Dietro l’apparente confronto tra due modelli industriali, si nasconde una lotta tra visioni del potere: una Mediobanca alleata con Generali, oppure una Mediobanca assorbita nella strategia del Monte dei Paschi, banco pubblico, ancora controllato dal Tesoro. Siena osserva con interesse, consapevole che per Mps l’operazione sarebbe una rivincita storica. L’a.d. Lovaglio assicura che non c’è guerra, solo concorrenza. Ma le mosse parlano da sole.

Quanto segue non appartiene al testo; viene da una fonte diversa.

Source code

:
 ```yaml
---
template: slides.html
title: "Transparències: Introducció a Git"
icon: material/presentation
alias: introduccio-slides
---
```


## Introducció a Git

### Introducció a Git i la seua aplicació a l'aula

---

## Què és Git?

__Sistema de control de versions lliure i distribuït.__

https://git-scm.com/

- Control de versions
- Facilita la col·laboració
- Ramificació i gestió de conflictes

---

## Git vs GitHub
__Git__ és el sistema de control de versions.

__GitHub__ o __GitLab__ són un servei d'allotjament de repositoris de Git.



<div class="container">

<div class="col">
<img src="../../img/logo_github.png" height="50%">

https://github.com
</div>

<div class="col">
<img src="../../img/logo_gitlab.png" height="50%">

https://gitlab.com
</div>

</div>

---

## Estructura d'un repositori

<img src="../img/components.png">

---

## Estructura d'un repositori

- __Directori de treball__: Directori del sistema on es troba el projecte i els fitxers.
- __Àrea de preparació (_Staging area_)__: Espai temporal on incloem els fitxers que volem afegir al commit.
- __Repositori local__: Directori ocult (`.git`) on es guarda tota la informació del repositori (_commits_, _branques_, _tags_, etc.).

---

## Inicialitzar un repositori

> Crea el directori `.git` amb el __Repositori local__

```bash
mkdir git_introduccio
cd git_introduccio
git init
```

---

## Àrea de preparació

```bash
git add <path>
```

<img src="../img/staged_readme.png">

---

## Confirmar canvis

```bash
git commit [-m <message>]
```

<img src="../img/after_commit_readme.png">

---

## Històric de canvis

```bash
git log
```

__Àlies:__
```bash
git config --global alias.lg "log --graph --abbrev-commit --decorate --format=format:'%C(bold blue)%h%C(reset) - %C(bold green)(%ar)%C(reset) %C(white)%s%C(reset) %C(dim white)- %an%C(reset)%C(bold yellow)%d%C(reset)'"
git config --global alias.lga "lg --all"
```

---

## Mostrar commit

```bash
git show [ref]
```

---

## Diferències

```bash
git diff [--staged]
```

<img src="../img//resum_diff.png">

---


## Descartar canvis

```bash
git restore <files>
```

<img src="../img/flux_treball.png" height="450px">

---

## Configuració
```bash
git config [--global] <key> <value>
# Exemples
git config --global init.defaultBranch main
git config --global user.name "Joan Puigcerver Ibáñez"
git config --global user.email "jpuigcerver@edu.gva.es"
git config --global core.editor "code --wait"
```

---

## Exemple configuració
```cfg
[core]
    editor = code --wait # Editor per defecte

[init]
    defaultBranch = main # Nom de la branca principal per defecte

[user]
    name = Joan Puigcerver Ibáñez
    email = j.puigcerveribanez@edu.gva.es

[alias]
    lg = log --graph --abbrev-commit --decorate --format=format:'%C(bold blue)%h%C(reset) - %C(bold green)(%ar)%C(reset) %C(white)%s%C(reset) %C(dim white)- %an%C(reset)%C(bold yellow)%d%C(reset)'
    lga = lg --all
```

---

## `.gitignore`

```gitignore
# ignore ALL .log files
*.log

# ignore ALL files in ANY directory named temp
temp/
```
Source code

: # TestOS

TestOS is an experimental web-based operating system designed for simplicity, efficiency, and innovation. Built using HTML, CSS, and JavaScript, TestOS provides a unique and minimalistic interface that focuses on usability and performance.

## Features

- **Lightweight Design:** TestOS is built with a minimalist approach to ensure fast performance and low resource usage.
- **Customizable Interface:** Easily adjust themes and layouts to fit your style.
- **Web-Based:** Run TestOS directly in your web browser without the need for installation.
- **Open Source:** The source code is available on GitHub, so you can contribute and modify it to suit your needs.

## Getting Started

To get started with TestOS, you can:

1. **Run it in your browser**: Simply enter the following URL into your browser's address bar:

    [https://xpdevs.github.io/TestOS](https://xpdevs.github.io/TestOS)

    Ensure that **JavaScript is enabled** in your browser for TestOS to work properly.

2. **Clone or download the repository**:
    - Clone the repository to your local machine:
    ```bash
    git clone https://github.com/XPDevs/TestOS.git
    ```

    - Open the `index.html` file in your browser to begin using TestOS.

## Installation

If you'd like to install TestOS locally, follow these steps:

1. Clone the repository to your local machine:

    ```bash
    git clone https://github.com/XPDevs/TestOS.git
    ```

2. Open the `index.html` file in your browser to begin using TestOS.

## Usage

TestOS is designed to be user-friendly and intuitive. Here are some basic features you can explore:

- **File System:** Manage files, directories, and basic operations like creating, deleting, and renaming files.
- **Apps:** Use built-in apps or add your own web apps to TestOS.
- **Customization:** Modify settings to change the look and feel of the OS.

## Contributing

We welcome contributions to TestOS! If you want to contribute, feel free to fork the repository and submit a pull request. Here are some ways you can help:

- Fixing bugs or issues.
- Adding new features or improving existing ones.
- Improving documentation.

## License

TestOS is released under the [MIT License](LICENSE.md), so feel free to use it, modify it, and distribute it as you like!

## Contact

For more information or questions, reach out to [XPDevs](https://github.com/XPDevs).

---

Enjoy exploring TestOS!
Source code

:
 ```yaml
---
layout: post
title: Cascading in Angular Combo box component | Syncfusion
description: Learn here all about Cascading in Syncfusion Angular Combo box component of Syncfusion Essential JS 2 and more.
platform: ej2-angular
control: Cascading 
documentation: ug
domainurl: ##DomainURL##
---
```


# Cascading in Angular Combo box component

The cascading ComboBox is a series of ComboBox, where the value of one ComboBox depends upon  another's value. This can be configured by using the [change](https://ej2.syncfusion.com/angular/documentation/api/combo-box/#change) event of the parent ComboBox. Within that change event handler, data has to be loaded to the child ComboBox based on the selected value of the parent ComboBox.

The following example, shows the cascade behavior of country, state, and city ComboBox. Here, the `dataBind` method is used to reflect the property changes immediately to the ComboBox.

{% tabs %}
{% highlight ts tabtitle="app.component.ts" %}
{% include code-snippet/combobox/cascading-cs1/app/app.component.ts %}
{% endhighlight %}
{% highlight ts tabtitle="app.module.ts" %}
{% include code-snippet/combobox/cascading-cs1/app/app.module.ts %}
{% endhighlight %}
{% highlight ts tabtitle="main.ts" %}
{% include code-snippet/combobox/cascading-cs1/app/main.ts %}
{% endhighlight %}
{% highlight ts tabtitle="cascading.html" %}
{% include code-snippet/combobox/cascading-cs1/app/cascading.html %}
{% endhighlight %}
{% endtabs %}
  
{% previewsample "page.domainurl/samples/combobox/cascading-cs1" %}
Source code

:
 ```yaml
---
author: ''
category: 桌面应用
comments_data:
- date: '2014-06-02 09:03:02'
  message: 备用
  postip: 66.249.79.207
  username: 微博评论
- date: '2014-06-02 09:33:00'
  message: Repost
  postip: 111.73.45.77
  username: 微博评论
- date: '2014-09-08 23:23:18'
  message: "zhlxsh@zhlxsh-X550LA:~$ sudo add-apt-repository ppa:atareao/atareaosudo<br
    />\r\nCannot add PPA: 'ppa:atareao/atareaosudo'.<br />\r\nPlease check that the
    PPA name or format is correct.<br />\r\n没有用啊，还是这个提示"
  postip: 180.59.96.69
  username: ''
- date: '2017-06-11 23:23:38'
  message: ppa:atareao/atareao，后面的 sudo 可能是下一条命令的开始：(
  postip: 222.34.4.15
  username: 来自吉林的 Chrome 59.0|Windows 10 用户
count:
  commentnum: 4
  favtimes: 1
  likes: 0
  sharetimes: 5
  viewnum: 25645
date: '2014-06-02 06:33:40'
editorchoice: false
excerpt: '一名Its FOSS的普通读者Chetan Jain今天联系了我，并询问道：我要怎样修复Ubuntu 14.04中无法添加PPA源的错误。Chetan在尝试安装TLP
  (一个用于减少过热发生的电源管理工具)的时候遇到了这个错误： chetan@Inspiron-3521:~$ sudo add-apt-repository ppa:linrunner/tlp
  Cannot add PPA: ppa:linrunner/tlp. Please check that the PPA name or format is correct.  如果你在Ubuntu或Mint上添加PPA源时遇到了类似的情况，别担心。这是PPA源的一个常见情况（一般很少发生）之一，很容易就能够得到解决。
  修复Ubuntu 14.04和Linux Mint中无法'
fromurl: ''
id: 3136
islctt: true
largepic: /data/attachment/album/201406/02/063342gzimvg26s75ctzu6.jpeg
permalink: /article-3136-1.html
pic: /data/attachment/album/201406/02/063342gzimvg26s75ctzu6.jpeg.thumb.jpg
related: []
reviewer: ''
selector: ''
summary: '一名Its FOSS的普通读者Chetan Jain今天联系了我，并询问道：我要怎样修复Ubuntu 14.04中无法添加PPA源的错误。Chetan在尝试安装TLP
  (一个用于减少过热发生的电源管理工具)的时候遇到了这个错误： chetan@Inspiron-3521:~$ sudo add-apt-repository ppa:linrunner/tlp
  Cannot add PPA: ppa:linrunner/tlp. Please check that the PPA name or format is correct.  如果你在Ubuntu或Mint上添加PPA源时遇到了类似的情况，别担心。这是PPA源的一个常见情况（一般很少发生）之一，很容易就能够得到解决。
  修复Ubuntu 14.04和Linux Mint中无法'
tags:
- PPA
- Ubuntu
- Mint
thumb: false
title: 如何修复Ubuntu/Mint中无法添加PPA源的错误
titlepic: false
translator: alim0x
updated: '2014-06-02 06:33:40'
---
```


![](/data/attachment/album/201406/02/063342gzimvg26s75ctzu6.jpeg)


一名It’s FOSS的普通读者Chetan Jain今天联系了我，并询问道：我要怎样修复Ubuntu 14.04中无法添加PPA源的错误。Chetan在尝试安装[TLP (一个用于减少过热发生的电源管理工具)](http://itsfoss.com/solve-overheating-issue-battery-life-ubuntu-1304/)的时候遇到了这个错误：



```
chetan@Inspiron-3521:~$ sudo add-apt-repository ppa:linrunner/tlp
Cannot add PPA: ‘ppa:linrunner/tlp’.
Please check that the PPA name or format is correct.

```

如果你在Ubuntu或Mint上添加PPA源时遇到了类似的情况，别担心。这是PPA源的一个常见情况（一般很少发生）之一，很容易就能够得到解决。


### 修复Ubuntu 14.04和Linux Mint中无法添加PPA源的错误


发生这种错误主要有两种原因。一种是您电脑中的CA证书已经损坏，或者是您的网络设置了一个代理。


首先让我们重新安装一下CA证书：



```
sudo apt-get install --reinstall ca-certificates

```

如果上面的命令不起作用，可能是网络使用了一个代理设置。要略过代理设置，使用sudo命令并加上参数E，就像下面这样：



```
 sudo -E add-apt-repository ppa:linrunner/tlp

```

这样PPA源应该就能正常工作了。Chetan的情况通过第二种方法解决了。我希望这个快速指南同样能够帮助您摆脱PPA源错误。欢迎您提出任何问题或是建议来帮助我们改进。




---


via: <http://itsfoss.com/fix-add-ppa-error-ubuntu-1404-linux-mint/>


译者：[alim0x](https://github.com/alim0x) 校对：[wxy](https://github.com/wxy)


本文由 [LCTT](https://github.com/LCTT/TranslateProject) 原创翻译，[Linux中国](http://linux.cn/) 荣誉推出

E poi c’è Delfin, la cassaforte della famiglia Del Vecchio. Possiede quasi il 20% e resta alla finestra. Basterà un suo cenno per spostare gli equilibri. Tutti la corteggiano, tutti aspettano. Il rischio? Che l’assemblea venga usata per contare le truppe, non per decidere sul merito di un’operazione complessa.
Nel frattempo, in parallelo, esplode l’ennesima vicenda giudiziaria legata al Monte dei Paschi. I vecchi vertici – Profumo, Viola, Tononi – rinviati a giudizio per le operazioni sui crediti deteriorati. La banca, oggi, minimizza. Ma la memoria collettiva è corta, e certi nomi evocano ancora ombre pesanti.
Insomma, più che una scelta strategica, quella del 16 giugno rischia di essere la riedizione del solito copione italiano: pochi uomini, molto potere, interessi incrociati e scarsa trasparenza. Gli azionisti dovranno decidere: visione industriale o regolamento di conti?